##### Data section

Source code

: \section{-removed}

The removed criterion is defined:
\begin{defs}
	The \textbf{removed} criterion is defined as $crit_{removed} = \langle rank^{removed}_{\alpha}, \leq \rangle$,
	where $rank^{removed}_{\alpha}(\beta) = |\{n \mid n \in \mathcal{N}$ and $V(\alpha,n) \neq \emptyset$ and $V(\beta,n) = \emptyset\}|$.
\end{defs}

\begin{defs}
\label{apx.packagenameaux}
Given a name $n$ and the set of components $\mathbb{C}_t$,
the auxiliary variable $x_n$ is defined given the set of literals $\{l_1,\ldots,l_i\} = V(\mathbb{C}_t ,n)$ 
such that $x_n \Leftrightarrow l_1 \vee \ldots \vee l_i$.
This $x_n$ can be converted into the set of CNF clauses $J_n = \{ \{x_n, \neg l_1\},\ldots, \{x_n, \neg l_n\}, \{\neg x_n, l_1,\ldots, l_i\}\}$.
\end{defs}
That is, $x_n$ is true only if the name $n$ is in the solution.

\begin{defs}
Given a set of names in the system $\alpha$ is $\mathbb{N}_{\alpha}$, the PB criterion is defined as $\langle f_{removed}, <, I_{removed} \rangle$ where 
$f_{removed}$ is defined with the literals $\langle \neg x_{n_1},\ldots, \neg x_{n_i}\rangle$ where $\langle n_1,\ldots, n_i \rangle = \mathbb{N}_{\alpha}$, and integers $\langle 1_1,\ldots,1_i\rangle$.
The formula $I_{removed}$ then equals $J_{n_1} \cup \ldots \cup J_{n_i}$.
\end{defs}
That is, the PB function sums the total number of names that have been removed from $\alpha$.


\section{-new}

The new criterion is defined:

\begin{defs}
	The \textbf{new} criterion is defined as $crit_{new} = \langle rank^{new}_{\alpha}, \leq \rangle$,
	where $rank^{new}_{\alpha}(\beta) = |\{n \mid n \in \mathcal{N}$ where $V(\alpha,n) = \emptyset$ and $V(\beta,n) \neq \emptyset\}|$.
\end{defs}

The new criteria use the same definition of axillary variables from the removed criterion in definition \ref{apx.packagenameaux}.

##########

Throughout the material above, find every line holding "mathbb" and copy it.

• Result of the task:
Given a name $n$ and the set of components $\mathbb{C}_t$,
the auxiliary variable $x_n$ is defined given the set of literals $\{l_1,\ldots,l_i\} = V(\mathbb{C}_t ,n)$ 
Given a set of names in the system $\alpha$ is $\mathbb{N}_{\alpha}$, the PB criterion is defined as $\langle f_{removed}, <, I_{removed} \rangle$ where 
$f_{removed}$ is defined with the literals $\langle \neg x_{n_1},\ldots, \neg x_{n_i}\rangle$ where $\langle n_1,\ldots, n_i \rangle = \mathbb{N}_{\alpha}$, and integers $\langle 1_1,\ldots,1_i\rangle$.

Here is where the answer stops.